Need help with sed and regexp

Boxtuna · August 23, 2012, 5:49pm

Hi everyone, I would really appreciate any help I could get on the following topic.
I am not very familiar with reg expressions nor with sed, I just know the basic uses. What I am trying to do is the following: I have a huge text file where I would like to replace all occurnces of a certain pattern with another one. Here an example:

 "name1" = "12;15";
  "name5" = "7";
  "abc1" = "3";
  "5" = "";
  "-7" = "";
  "hgf" = "12;15";
  "e1" = "8";
  "-5" = "";

Should change to:

  "name1" = "12;15";
  "name5" = "7";
  "abc1" = "3;5;-7";
  "hgf" = "12;15";
  "e1" = "8;-5";

The rule is: any assign statement to a variable starting with a letter ( like "name1" ) is preserved, while any assignment to a numerical variable ( like "1" or "-1" should be appended to the previous line.

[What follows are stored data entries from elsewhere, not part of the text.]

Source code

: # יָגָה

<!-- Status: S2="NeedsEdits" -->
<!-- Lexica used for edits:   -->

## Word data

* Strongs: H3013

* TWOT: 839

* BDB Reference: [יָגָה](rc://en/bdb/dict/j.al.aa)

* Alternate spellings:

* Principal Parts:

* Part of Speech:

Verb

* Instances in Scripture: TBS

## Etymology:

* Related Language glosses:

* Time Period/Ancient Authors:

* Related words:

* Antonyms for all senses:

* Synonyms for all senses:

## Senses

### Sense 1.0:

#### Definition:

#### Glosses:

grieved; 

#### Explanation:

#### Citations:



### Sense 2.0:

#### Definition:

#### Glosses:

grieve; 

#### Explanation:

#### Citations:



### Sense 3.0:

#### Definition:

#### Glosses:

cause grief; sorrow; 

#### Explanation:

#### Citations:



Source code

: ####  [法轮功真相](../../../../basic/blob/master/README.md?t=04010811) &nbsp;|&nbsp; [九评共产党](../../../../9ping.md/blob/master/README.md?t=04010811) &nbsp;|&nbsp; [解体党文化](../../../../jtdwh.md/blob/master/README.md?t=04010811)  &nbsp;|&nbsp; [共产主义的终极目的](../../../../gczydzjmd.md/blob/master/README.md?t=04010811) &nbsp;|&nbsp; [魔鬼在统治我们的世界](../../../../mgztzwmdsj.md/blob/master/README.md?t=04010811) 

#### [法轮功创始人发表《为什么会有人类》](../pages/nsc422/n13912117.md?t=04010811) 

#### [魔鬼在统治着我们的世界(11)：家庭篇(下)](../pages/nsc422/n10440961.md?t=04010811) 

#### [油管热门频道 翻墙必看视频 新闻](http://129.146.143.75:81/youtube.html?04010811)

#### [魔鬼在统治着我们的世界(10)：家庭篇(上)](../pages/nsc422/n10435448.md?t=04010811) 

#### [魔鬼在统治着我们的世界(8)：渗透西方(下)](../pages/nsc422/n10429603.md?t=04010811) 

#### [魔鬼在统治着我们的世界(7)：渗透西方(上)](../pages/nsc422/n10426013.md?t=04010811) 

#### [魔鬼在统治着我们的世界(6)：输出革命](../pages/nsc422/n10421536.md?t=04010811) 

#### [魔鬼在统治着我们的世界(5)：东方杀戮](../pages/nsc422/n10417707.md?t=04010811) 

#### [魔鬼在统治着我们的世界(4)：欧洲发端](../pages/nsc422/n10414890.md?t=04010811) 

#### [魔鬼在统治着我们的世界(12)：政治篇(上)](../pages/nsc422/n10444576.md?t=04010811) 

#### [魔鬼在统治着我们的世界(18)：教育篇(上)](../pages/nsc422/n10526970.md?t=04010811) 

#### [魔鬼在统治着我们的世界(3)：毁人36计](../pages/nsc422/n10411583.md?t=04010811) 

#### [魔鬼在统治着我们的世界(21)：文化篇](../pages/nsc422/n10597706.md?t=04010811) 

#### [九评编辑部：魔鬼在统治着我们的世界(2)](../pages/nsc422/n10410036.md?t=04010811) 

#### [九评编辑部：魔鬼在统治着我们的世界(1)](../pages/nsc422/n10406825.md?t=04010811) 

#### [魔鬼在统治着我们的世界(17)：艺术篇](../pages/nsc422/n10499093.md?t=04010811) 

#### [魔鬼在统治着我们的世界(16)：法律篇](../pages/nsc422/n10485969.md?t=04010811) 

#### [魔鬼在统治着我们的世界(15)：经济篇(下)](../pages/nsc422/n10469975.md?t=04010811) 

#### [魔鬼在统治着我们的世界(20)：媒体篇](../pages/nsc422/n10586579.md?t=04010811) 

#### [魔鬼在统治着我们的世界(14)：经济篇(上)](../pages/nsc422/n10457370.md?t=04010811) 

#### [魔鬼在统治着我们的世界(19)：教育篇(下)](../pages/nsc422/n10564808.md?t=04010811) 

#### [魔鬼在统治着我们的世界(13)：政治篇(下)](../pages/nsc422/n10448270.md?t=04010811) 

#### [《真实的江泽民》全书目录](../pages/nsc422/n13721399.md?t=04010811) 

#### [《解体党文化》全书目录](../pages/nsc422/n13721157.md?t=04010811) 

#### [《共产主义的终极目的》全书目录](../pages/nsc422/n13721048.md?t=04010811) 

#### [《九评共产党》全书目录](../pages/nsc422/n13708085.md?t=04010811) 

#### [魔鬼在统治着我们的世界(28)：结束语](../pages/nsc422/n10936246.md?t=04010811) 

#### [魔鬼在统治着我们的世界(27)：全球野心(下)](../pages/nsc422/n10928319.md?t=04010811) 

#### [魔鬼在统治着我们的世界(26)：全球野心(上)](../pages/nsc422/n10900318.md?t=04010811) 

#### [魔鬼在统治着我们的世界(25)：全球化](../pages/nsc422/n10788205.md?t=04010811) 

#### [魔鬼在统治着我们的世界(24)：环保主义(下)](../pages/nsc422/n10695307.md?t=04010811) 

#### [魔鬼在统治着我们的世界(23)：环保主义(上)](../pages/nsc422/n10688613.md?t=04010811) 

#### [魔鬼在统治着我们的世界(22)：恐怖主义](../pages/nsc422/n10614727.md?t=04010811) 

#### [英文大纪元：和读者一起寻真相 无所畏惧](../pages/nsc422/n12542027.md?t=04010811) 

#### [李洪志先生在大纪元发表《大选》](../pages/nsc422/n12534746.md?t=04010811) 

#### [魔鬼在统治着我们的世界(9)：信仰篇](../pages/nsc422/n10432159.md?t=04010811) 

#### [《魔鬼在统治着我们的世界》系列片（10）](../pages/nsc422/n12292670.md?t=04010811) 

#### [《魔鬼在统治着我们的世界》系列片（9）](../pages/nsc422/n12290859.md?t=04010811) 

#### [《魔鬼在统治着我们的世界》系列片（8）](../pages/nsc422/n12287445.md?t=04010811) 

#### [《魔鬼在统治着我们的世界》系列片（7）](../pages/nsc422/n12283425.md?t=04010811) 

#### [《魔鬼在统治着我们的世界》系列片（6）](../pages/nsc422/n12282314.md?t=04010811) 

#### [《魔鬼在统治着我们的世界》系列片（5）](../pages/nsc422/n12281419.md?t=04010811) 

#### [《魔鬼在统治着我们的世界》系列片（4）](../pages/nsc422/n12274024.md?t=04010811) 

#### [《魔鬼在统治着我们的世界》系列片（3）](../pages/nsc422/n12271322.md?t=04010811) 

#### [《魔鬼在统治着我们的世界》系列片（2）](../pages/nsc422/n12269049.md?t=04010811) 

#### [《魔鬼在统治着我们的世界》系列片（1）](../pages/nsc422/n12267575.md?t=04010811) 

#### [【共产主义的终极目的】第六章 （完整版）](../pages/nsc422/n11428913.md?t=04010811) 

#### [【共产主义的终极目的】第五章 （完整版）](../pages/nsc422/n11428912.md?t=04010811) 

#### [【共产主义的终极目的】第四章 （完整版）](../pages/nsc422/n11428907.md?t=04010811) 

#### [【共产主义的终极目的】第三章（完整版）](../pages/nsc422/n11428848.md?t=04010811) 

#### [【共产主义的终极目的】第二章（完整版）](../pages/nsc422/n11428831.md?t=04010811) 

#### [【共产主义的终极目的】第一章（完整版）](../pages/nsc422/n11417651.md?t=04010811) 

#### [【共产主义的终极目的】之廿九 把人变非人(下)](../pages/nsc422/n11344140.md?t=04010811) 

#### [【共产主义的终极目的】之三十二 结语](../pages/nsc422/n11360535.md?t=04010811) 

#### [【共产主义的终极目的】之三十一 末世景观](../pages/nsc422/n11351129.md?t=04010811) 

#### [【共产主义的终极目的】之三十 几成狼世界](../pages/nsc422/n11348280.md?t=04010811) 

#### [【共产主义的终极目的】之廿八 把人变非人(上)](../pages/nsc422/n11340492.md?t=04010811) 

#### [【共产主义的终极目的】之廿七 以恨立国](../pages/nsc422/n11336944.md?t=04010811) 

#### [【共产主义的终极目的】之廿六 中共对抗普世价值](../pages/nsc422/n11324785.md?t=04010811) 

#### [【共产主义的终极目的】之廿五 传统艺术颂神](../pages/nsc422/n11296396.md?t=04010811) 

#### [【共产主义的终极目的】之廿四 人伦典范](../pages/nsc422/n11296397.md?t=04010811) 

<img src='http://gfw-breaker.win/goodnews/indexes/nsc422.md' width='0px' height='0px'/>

I couldnt get it to work because of the condition is across more than one line. I know I am supposed to use the N instruction but dunno how. Any help how to do the above with sed or any other way is cery appreciated.

Thanks.

agama · August 23, 2012, 10:01pm

I think it's easier to code, read, maintain in awk:

awk -F = '
    match( $1, /"(-*[0-9]+)"/, hit ) {
        gsub( "\";", ";" hit[1] "\";", p );
        next;
    }
    {
        if( p )
            print p;
        p = $0;
    }

    END {
        if( p )
            print p;
    }
' input-file >output-file

RudiC · August 24, 2012, 3:51am

Pls help me out: which awk version supports match(s, r, X) ? mawk does not. And what is the resulting action? Couldn't find in this forum's man pages.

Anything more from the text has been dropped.